These notes of a calculus III lecture given by Eugene Trubowitz in the
third semester at ETHZ (this is in the second year of the undergraduate studies)
covered the topic of the Riemann Zeta function.
As with the other course for the first two years, the course was mandatory
which means for example that it was impossible to take an alterative or similar
course instead. Also, as with most courses, there was no book, we had to digest
the lectures or die |
(*). I found it actually quite effective to learn things from good lectures without being distracted with reading too much from different sources. It kept me focussed.
The lecture starts with a discussion of entire functions, mentions the formula of Euler (now often called "the golden key"), proves the functional equation for the Riemann Zeta function and ends with the Rieman hypothesis. At that time, I color-coded my handwritten lecture notes as follows: blue: questions, red: definitions, yellow: results, orange: important formulas.
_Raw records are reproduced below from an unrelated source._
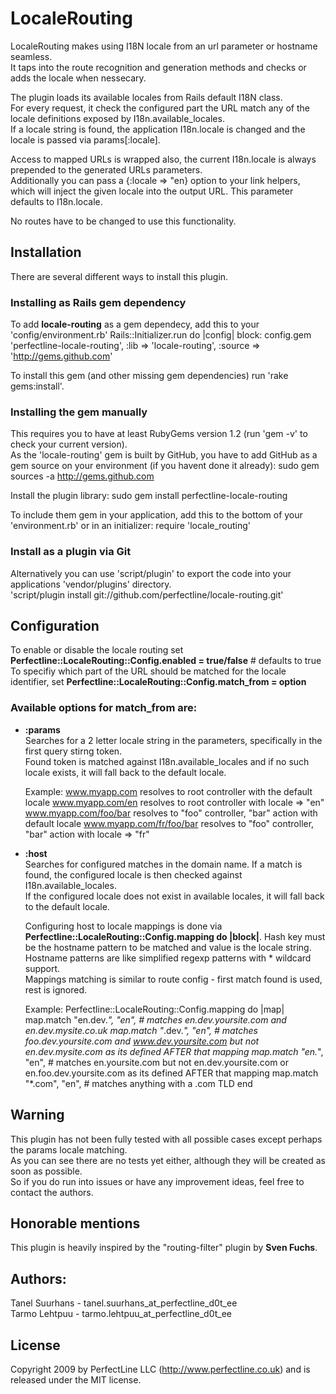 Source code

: # LocaleRouting

LocaleRouting makes using I18N locale from an url parameter or hostname seamless.  
It taps into the route recognition and generation methods and checks or adds the locale when nessecary.

The plugin loads its available locales from Rails default I18N class.  
For every request, it check the configured part the URL match any of the locale definitions exposed by I18n.available_locales.  
If a locale string is found, the application I18n.locale is changed and the locale is passed via params[:locale].

Access to mapped URLs is wrapped also, the current I18n.locale is always prepended to the generated URLs parameters.  
Additionally you can pass a {:locale => "en} option to your link helpers, which will inject the given locale into the output URL.
This parameter defaults to I18n.locale.

No routes have to be changed to use this functionality.

## Installation

There are several different ways to install this plugin.  

### Installing as Rails gem dependency

To add **locale-routing** as a gem dependecy, add this to your 'config/environment.rb' Rails::Initializer.run do |config| block:
	config.gem 'perfectline-locale-routing', :lib => 'locale-routing', :source => 'http://gems.github.com'

To install this gem (and other missing gem dependencies) run 'rake gems:install'.

### Installing the gem manually

This requires you to have at least RubyGems version 1.2 (run 'gem -v' to check your current version).  
As the 'locale-routing' gem is built by GitHub, you have to add GitHub as a gem source on your environment (if you havent done it already):
	sudo gem sources -a http://gems.github.com

Install the plugin library:
	sudo gem install perfectline-locale-routing

To include them gem in your application, add this to the bottom of your 'environment.rb' or in an initializer:
  require 'locale_routing'
 
### Install as a plugin via Git

Alternatively you can use 'script/plugin' to export the code into your applications 'vendor/plugins' directory.  
	'script/plugin install git://github.com/perfectline/locale-routing.git'

## Configuration

To enable or disable the locale routing set **Perfectline::LocaleRouting::Config.enabled = true/false** # defaults to true
To specifiy which part of the URL should be matched for the locale identifier, set **Perfectline::LocaleRouting::Config.match_from = option**

### Available options for match_from are:
*   **:params**  
    Searches for a 2 letter locale string in the parameters, specifically in the first query stirng token.   
    Found token is matched against I18n.available_locales and if no such locale exists, it will fall back to the default locale.

    Example:
        www.myapp.com resolves to root controller with the default locale
        www.myapp.com/en resolves to root controller with locale => "en"
        www.myapp.com/foo/bar resolves to "foo" controller, "bar" action with default locale
        www.myapp.com/fr/foo/bar resolves to "foo" controller, "bar" action with locale => "fr"

*   **:host**  
    Searches for configured matches in the domain name. If a match is found, the configured locale is then checked against I18n.available_locales.  
    If the configured locale does not exist in available locales, it will fall back to the default locale.

    Configuring host to locale mappings is done via **Perfectline::LocaleRouting::Config.mapping do |block|**.
    Hash key must be the hostname pattern to be matched and value is the locale string.  
    Hostname patterns are like simplified regexp patterns with * wildcard support.  
    Mappings matching is similar to route config - first match found is used, rest is ignored.

    Example:
        Perfectline::LocaleRouting::Config.mapping do |map|
          map.match "en.dev.*", "en", # matches en.dev.yoursite.com and en.dev.mysite.co.uk
          map.match "*.dev.*",  "en", # matches foo.dev.yoursite.com and www.dev.yoursite.com but not en.dev.mysite.com as its defined AFTER that mapping
          map.match "en.*",     "en", # matches en.yoursite.com but not en.dev.yoursite.com or en.foo.dev.yoursite.com as its defined AFTER that mapping
          map.match "*.com",    "en", # matches anything with a .com TLD
        end

## Warning
This plugin has not been fully tested with all possible cases except perhaps the params locale matching.  
As you can see there are no tests yet either, although they will be created as soon as possible.  
So if you do run into issues or have any improvement ideas, feel free to contact the authors.  

## Honorable mentions
This plugin is heavily inspired by the "routing-filter" plugin by **Sven Fuchs**.

## Authors:
Tanel Suurhans - tanel.suurhans_at_perfectline_d0t_ee  
Tarmo Lehtpuu - tarmo.lehtpuu_at_perfectline_d0t_ee

## License
Copyright 2009 by PerfectLine LLC (<http://www.perfectline.co.uk>) and is released under the MIT license.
While in the US, its difficult to get into a good university, it is quite hard also to be forced out from a US university. While at ETH, everybody with a highschool diploma (which about 15 percent of the Swiss population got then) can enroll, the exams would decide whether a student belongs there. Failing either at the first year or second year examination twice would mean to be "out". During the time of my studies, I estimate 20 percent of the initial math and physics class finished with a degree. While many things have changed since I was there, the basic things are still the same. I guess that the drop ratio could increase more, as highschool diploma become more common. Note that many nonhighschool diploma in Switzerland are equivalent to highschools in the US and part of highschool would overlap with the first part of college in the US.